##### TASK MATERIAL #####

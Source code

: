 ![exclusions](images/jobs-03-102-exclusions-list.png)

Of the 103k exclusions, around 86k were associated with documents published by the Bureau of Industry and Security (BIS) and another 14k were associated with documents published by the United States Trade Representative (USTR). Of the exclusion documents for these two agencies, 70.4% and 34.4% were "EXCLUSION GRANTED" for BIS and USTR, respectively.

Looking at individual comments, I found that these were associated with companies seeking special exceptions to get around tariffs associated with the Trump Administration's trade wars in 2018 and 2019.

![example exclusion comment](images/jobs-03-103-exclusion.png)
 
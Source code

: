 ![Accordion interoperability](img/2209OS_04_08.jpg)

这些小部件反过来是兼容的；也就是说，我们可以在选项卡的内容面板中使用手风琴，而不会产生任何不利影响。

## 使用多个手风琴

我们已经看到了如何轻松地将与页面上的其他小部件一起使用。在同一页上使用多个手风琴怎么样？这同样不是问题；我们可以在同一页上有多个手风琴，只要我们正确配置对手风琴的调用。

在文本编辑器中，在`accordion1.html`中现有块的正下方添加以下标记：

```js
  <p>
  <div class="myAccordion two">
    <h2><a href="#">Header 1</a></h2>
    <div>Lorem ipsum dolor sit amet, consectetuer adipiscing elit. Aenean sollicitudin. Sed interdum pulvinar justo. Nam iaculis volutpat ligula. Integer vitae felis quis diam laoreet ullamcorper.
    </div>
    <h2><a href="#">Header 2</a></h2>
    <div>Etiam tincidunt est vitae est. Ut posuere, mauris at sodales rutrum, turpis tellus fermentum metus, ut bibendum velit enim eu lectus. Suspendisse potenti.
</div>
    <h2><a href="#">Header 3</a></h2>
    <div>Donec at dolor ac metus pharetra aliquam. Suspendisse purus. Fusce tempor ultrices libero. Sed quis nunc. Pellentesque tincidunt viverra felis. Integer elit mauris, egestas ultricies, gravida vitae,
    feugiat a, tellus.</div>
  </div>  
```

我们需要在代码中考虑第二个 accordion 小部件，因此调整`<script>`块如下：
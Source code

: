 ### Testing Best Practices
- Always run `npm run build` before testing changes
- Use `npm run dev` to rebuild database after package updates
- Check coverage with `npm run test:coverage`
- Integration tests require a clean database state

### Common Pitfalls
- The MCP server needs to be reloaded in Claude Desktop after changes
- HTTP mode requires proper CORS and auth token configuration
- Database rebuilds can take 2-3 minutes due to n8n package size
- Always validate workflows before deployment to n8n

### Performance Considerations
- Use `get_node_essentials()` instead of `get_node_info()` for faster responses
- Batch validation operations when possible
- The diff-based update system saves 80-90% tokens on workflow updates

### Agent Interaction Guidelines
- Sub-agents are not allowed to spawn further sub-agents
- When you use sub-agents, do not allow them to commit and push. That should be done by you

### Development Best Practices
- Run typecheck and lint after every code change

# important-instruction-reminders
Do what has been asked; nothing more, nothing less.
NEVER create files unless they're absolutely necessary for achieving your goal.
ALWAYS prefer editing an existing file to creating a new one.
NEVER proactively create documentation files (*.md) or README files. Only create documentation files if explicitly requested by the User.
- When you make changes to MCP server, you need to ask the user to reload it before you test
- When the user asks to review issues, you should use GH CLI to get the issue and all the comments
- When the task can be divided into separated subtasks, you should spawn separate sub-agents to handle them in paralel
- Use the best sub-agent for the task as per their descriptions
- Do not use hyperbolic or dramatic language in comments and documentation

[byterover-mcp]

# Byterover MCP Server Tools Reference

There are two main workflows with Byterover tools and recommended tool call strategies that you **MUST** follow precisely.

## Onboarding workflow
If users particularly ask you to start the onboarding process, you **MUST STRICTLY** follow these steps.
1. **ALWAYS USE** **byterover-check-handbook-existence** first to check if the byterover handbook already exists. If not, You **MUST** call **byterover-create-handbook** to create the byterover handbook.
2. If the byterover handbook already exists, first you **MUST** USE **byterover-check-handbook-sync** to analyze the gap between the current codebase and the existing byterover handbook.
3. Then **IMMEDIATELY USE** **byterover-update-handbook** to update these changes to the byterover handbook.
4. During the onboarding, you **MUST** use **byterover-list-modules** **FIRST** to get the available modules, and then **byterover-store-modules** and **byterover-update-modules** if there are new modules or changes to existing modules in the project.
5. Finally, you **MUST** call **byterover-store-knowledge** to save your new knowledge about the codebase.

#####

### ABOUT THIS EXERCISE
What are the lines, exactly as written above, from the line with "- Batch validation operations when possible" to the line with "4. During the", both included? Output only those.

### COMPLETED EXERCISE
- Batch validation operations when possible
- The diff-based update system saves 80-90% tokens on workflow updates

### Agent Interaction Guidelines
- Sub-agents are not allowed to spawn further sub-agents
- When you use sub-agents, do not allow them to commit and push. That should be done by you

### Development Best Practices
- Run typecheck and lint after every code change

# important-instruction-reminders
Do what has been asked; nothing more, nothing less.
NEVER create files unless they're absolutely necessary for achieving your goal.
ALWAYS prefer editing an existing file to creating a new one.
NEVER proactively create documentation files (*.md) or README files. Only create documentation files if explicitly requested by the User.
- When you make changes to MCP server, you need to ask the user to reload it before you test
- When the user asks to review issues, you should use GH CLI to get the issue and all the comments
- When the task can be divided into separated subtasks, you should spawn separate sub-agents to handle them in paralel
- Use the best sub-agent for the task as per their descriptions
- Do not use hyperbolic or dramatic language in comments and documentation

[byterover-mcp]

# Byterover MCP Server Tools Reference

There are two main workflows with Byterover tools and recommended tool call strategies that you **MUST** follow precisely.

## Onboarding workflow
If users particularly ask you to start the onboarding process, you **MUST STRICTLY** follow these steps.
1. **ALWAYS USE** **byterover-check-handbook-existence** first to check if the byterover handbook already exists. If not, You **MUST** call **byterover-create-handbook** to create the byterover handbook.
2. If the byterover handbook already exists, first you **MUST** USE **byterover-check-handbook-sync** to analyze the gap between the current codebase and the existing byterover handbook.
3. Then **IMMEDIATELY USE** **byterover-update-handbook** to update these changes to the byterover handbook.
4. During the onboarding, you **MUST** use **byterover-list-modules** **FIRST** to get the available modules, and then **byterover-store-modules** and **byterover-update-modules** if there are new modules or changes to existing modules in the project.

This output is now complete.